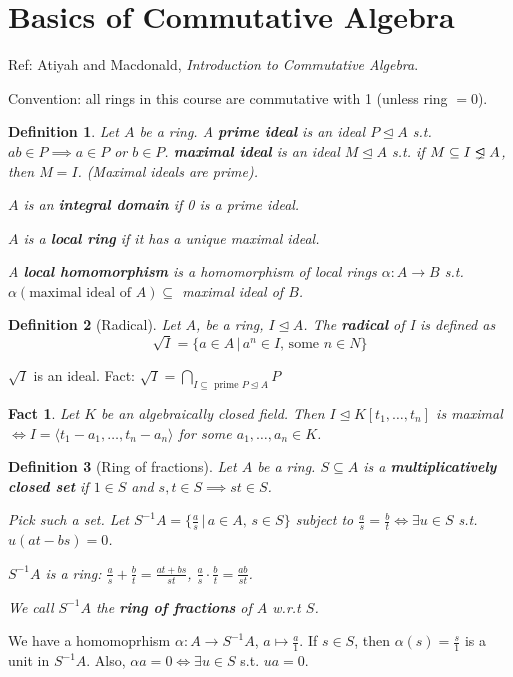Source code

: \documentclass[a4paper]{article}
\newtheorem*{definition}{Definition}
\newtheorem*{fact}{Fact}
\newcommand{\properideal}{%
	\mathrel{\ooalign{$\lneq$\cr\raise.22ex\hbox{$\lhd$}\cr}}}
\begin{document}
\section{Basics of Commutative Algebra}
Ref: Atiyah and Macdonald, \textit{Introduction to Commutative Algebra}.

Convention: all rings in this course are commutative with 1 (unless ring $=0$).

\begin{definition}
	Let $A$ be a ring. A \textbf{prime ideal} is an ideal $P \trianglelefteq A$ s.t. $ab \in P \implies a \in P$ or $b \in P$. \textbf{maximal ideal} is an ideal $M \trianglelefteq A$ s.t. if $M \subseteq I \properideal A$, then $M=I$. (Maximal ideals are prime).
	
	$A$ is an \textbf{integral domain} if 0 is a prime ideal.
	
	$A$ is a \textbf{local ring} if it has a unique maximal ideal.
	
	A \textbf{local homomorphism} is a homomorphism of local rings $\alpha: A \to B$ s.t. $\alpha(\text{maximal ideal of } A) \subseteq$ maximal ideal of $B$.
\end{definition}

\begin{definition}[Radical]
	Let $A$, be a ring, $I \trianglelefteq A$. The \textbf{radical} of I is defined as $$\sqrt{I} = \{a\in A \,|\, a^n \in I\text{, some } n \in N\}$$
\end{definition}
\noindent$\sqrt{I}$ is an ideal. Fact: $\sqrt{I} = \bigcap_{I \subseteq \text{ prime } P \trianglelefteq A} P$

\begin{fact}
	Let $K$ be an algebraically closed field. Then $I \trianglelefteq K[t_1,\dots,t_n]$ is maximal $\iff I = \langle t_1-a_1,\dots,t_n-a_n\rangle$ for some $a_1,\dots,a_n \in K$.
\end{fact}

\begin{definition}[Ring of fractions]
	Let $A$ be a ring. $S \subseteq A$ is a \textbf{multiplicatively closed set} if $1 \in S$ and $s,t \in S \implies st \in S$.
	
	Pick such a set. Let $S^{-1}A = \{\frac{a}{s} \,|\, a \in A,\, s \in S\}$ subject to $\frac{a}{s} = \frac{b}{t} \iff \exists u \in S$ s.t. $u(at-bs)=0$.
	
	$S^{-1}A$ is a ring: $\frac{a}{s}+\frac{b}{t} = \frac{at+bs}{st}$, $\frac{a}{s}\cdot\frac{b}{t}=\frac{ab}{st}$.
	
	We call $S^{-1}A$ the \textbf{ring of fractions} of $A$ w.r.t $S$.
\end{definition}
We have a homomoprhism $\alpha:A \to S^{-1}A$, $a \mapsto \frac{a}{1}$. If $s \in S$, then $\alpha(s) = \frac{s}{1}$ is a unit in $S^{-1}A$. Also, $\alpha{a}=0 \iff \exists u \in S$ s.t. $ua=0$.
\end{document}
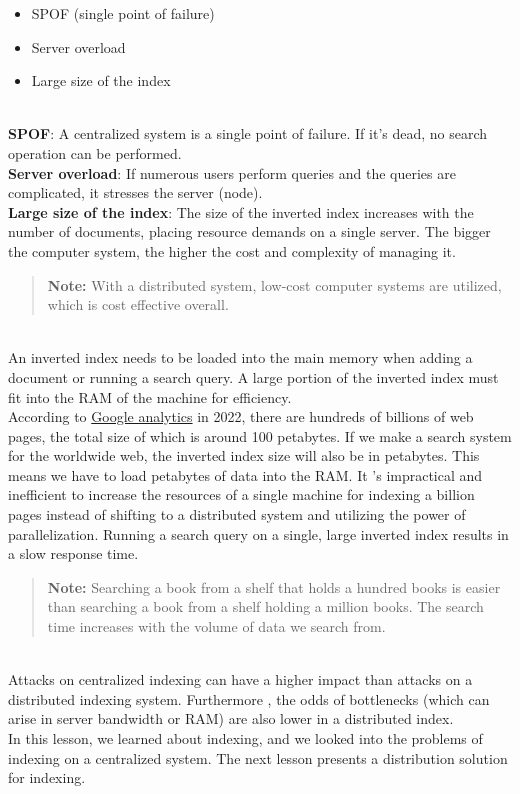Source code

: \begin{itemize}
\item
\protect{}\label{U-7IMLvL2i37g0MzC0tiA}
SPOF (single point of failure)
\item
\protect{}\label{ahACln_8vA7mjggkOh049}
Server overload
\item
\protect{}\label{-5r7AVi4VUMGL2kePgnSK}
Large size of the index
\end{itemize}
\\
\textbf{SPOF}: A centralized system is a single point of failure. If it's dead, no search operation can be performed.
\\
\textbf{Server overload}: If numerous users perform queries and the queries are complicated, it stresses the server (node).
\\
\textbf{Large size of the index}: The size of the inverted index increases with the number of documents, placing resource demands on a single server. The bigger the computer system, the higher the cost and complexity of managing it.
\begin{quote}
\textbf{Note:} With a distributed system, low-cost computer systems are utilized, which is cost effective overall.
\end{quote}
\\
An inverted index needs to be loaded into the main memory when adding a document or running a search query. A large portion of the inverted index must fit into the RAM of the machine for efficiency.
\\
According to \href{https://www.google.com/search/howsearchworks/crawling-indexing/}{Google analytics} in 2022, there are hundreds of billions of web pages, the total size of which is around 100 petabytes. If we make a search system for the worldwide web, the inverted index size will also be in petabytes. This means we have to load petabytes of data into the RAM. It 's impractical and inefficient to increase the resources of a single machine for indexing a billion pages instead of shifting to a distributed system and utilizing the power of parallelization. Running a search query on a single, large inverted index results in a slow response time.
\begin{quote}
\textbf{Note:} Searching a book from a shelf that holds a hundred books is easier than searching a book from a shelf holding a million books. The search time increases with the volume of data we search from.
\end{quote}
\\
Attacks on centralized indexing can have a higher impact than attacks on a distributed indexing system. Furthermore , the odds of bottlenecks (which can arise in server bandwidth or RAM) are also lower in a distributed index.
\\
In this lesson, we learned about indexing, and we looked into the problems of indexing on a centralized system. The next lesson presents a distribution solution for indexing.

##############################

A word-for-word transcription of the listing is needed, minus its images.

**SOLUTION TO THIS EXERCISE**
Source code

: \documentclass[a4paper]{article}
\newtheorem*{definition}{Definition}
\newtheorem*{fact}{Fact}
\newcommand{\properideal}{%
	\mathrel{\ooalign{$\lneq$\cr\raise.22ex\hbox{$\lhd$}\cr}}}
\begin{document}
\section{Basics of Commutative Algebra}
Ref: Atiyah and Macdonald, \textit{Introduction to Commutative Algebra}.

Convention: all rings in this course are commutative with 1 (unless ring $=0$).

\begin{definition}
	Let $A$ be a ring. A \textbf{prime ideal} is an ideal $P \trianglelefteq A$ s.t. $ab \in P \implies a \in P$ or $b \in P$. \textbf{maximal ideal} is an ideal $M \trianglelefteq A$ s.t. if $M \subseteq I \properideal A$, then $M=I$. (Maximal ideals are prime).
	
	$A$ is an \textbf{integral domain} if 0 is a prime ideal.
	
	$A$ is a \textbf{local ring} if it has a unique maximal ideal.
	
	A \textbf{local homomorphism} is a homomorphism of local rings $\alpha: A \to B$ s.t. $\alpha(\text{maximal ideal of } A) \subseteq$ maximal ideal of $B$.
\end{definition}

\begin{definition}[Radical]
	Let $A$, be a ring, $I \trianglelefteq A$. The \textbf{radical} of I is defined as $$\sqrt{I} = \{a\in A \,|\, a^n \in I\text{, some } n \in N\}$$
\end{definition}
\noindent$\sqrt{I}$ is an ideal. Fact: $\sqrt{I} = \bigcap_{I \subseteq \text{ prime } P \trianglelefteq A} P$

\begin{fact}
	Let $K$ be an algebraically closed field. Then $I \trianglelefteq K[t_1,\dots,t_n]$ is maximal $\iff I = \langle t_1-a_1,\dots,t_n-a_n\rangle$ for some $a_1,\dots,a_n \in K$.
\end{fact}

\begin{definition}[Ring of fractions]
	Let $A$ be a ring. $S \subseteq A$ is a \textbf{multiplicatively closed set} if $1 \in S$ and $s,t \in S \implies st \in S$.
	
	Pick such a set. Let $S^{-1}A = \{\frac{a}{s} \,|\, a \in A,\, s \in S\}$ subject to $\frac{a}{s} = \frac{b}{t} \iff \exists u \in S$ s.t. $u(at-bs)=0$.
	
	$S^{-1}A$ is a ring: $\frac{a}{s}+\frac{b}{t} = \frac{at+bs}{st}$, $\frac{a}{s}\cdot\frac{b}{t}=\frac{ab}{st}$.
	
	We call $S^{-1}A$ the \textbf{ring of fractions} of $A$ w.r.t $S$.
\end{definition}
We have a homomoprhism $\alpha:A \to S^{-1}A$, $a \mapsto \frac{a}{1}$. If $s \in S$, then $\alpha(s) = \frac{s}{1}$ is a unit in $S^{-1}A$. Also, $\alpha{a}=0 \iff \exists u \in S$ s.t. $ua=0$.
\end{document}
Source code

: \begin{itemize}
\item
\protect{}\label{U-7IMLvL2i37g0MzC0tiA}
SPOF (single point of failure)
\item
\protect{}\label{ahACln_8vA7mjggkOh049}
Server overload
\item
\protect{}\label{-5r7AVi4VUMGL2kePgnSK}
Large size of the index
\end{itemize}
\\
\textbf{SPOF}: A centralized system is a single point of failure. If it's dead, no search operation can be performed.
\\
\textbf{Server overload}: If numerous users perform queries and the queries are complicated, it stresses the server (node).
\\
\textbf{Large size of the index}: The size of the inverted index increases with the number of documents, placing resource demands on a single server. The bigger the computer system, the higher the cost and complexity of managing it.
\begin{quote}
\textbf{Note:} With a distributed system, low-cost computer systems are utilized, which is cost effective overall.
\end{quote}
\\
An inverted index needs to be loaded into the main memory when adding a document or running a search query. A large portion of the inverted index must fit into the RAM of the machine for efficiency.
\\
According to \href{https://www.google.com/search/howsearchworks/crawling-indexing/}{Google analytics} in 2022, there are hundreds of billions of web pages, the total size of which is around 100 petabytes. If we make a search system for the worldwide web, the inverted index size will also be in petabytes. This means we have to load petabytes of data into the RAM. It 's impractical and inefficient to increase the resources of a single machine for indexing a billion pages instead of shifting to a distributed system and utilizing the power of parallelization. Running a search query on a single, large inverted index results in a slow response time.
\begin{quote}
\textbf{Note:} Searching a book from a shelf that holds a hundred books is easier than searching a book from a shelf holding a million books. The search time increases with the volume of data we search from.
\end{quote}
\\
Attacks on centralized indexing can have a higher impact than attacks on a distributed indexing system. Furthermore , the odds of bottlenecks (which can arise in server bandwidth or RAM) are also lower in a distributed index.
\\
In this lesson, we learned about indexing, and we looked into the problems of indexing on a centralized system. The next lesson presents a distribution solution for indexing.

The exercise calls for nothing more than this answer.